ARTE – MARDI 31 MARS À 21 HEURES – DOCUMENTAIRE
Collectifs d’habitants, de journalistes, de scientifiques, associations, de plus en plus nombreux sont ceux qui enquêtent, alertent et luttent contre la pollution invisible mais omniprésente des polluants éternels (PFAS). C’est aussi l’ambition du documentaire très complet de Stenka Quillet, qui met à l’honneur le travail considérable mené par des citoyens pour révéler « la bombe à retardement » que constitue cette vaste famille de composés per- et polyfluoroalkylés et les faire interdire.

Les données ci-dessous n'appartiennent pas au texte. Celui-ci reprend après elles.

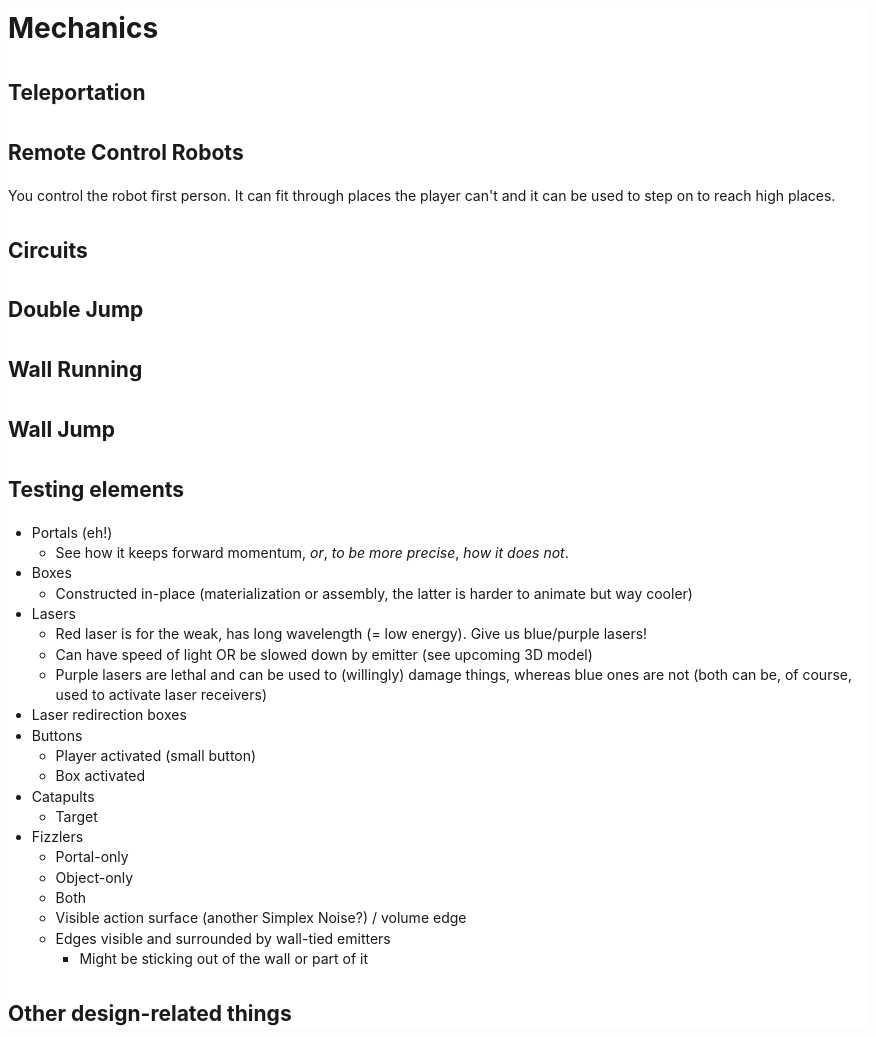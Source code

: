 # Mechanics
## Teleportation
## Remote Control Robots
You control the robot first person. It can fit through places the player can't and it can be used to step on to reach high places.
## Circuits
## Double Jump
## Wall Running
## Wall Jump

Testing elements
----------------

-   Portals (eh!)
    -   See how it keeps forward momentum, *or*, *to be more precise*,
        *how it does not*.
-   Boxes
    -   Constructed in-place (materialization or assembly, the latter is
        harder to animate but way cooler)
-   Lasers
    -   Red laser is for the weak, has long wavelength (= low energy).
        Give us blue/purple lasers!
    -   Can have speed of light OR be slowed down by emitter (see
        upcoming 3D model)
    -   Purple lasers are lethal and can be used to (willingly) damage
        things, whereas blue ones are not (both can be, of course, used
        to activate laser receivers)
-   Laser redirection boxes
-   Buttons
    -   Player activated (small button)
    -   Box activated
-   Catapults
    -   Target
-   Fizzlers
    -   Portal-only
    -   Object-only
    -   Both
    -   Visible action surface (another Simplex Noise?) / volume edge
    -   Edges visible and surrounded by wall-tied emitters
        -   Might be sticking out of the wall or part of it

Other design-related things
---------------------------
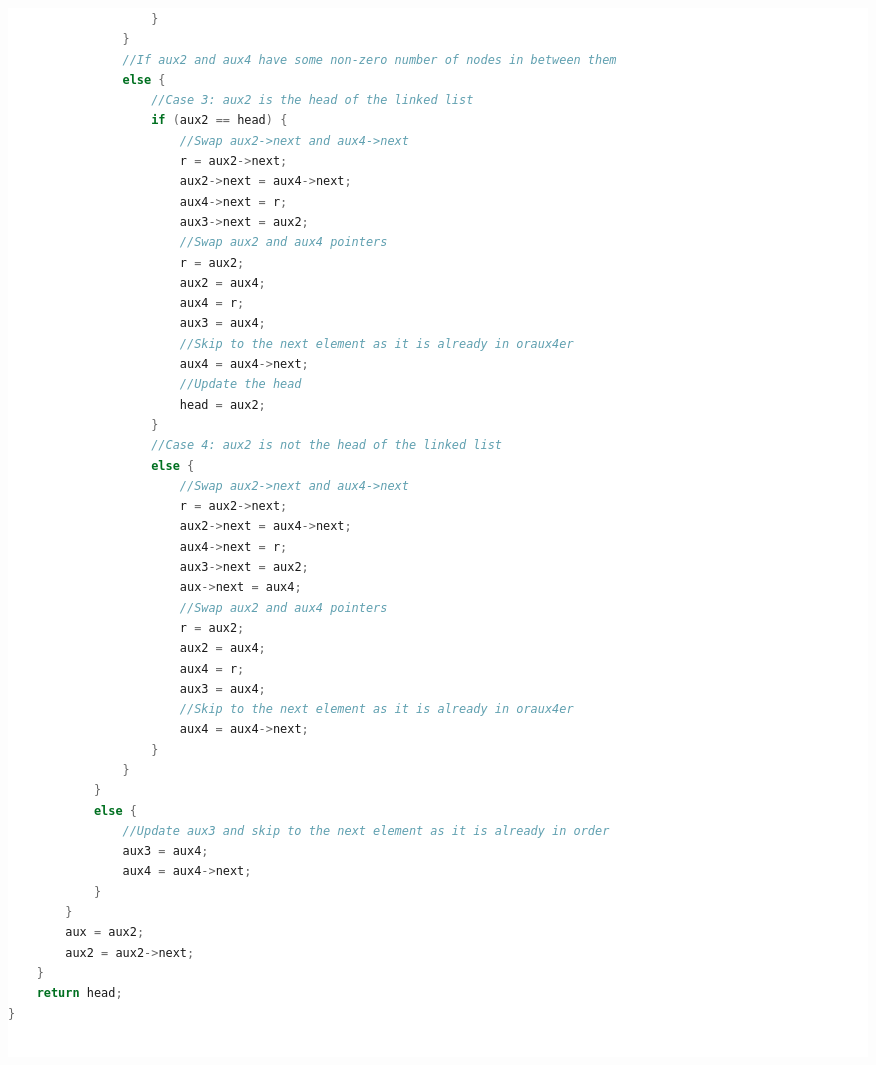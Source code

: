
 ```c
                    } 
                } 
                //If aux2 and aux4 have some non-zero number of nodes in between them 
                else { 
                    //Case 3: aux2 is the head of the linked list 
                    if (aux2 == head) { 
                        //Swap aux2->next and aux4->next 
                        r = aux2->next; 
                        aux2->next = aux4->next; 
                        aux4->next = r; 
                        aux3->next = aux2; 
                        //Swap aux2 and aux4 pointers 
                        r = aux2; 
                        aux2 = aux4; 
                        aux4 = r; 
                        aux3 = aux4; 
                        //Skip to the next element as it is already in oraux4er 
                        aux4 = aux4->next; 
                        //Update the head 
                        head = aux2; 
                    } 
                    //Case 4: aux2 is not the head of the linked list 
                    else { 
                        //Swap aux2->next and aux4->next 
                        r = aux2->next; 
                        aux2->next = aux4->next; 
                        aux4->next = r; 
                        aux3->next = aux2; 
                        aux->next = aux4; 
                        //Swap aux2 and aux4 pointers 
                        r = aux2; 
                        aux2 = aux4; 
                        aux4 = r; 
                        aux3 = aux4; 
                        //Skip to the next element as it is already in oraux4er 
                        aux4 = aux4->next; 
                    } 
                } 
            } 
            else { 
                //Update aux3 and skip to the next element as it is already in order 
                aux3 = aux4; 
                aux4 = aux4->next; 
            } 
        } 
        aux = aux2; 
        aux2 = aux2->next; 
    } 
    return head; 
}
```
<br>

Créés par des chimistes au cours des années 1930, les PFOA, PFOS et autres TFA ont colonisé l’industrie à partir de 1950 grâce à leurs propriétés antifeu, anti-eau, antihuile. Les PFAS imperméabilisent, résistent aux températures élevées. On les retrouve partout : vêtements déperlants, tissus d’ameublement antitaches, mousses à incendie, poêle anti-adhésives, serviettes hygiéniques, antirides, téléphones…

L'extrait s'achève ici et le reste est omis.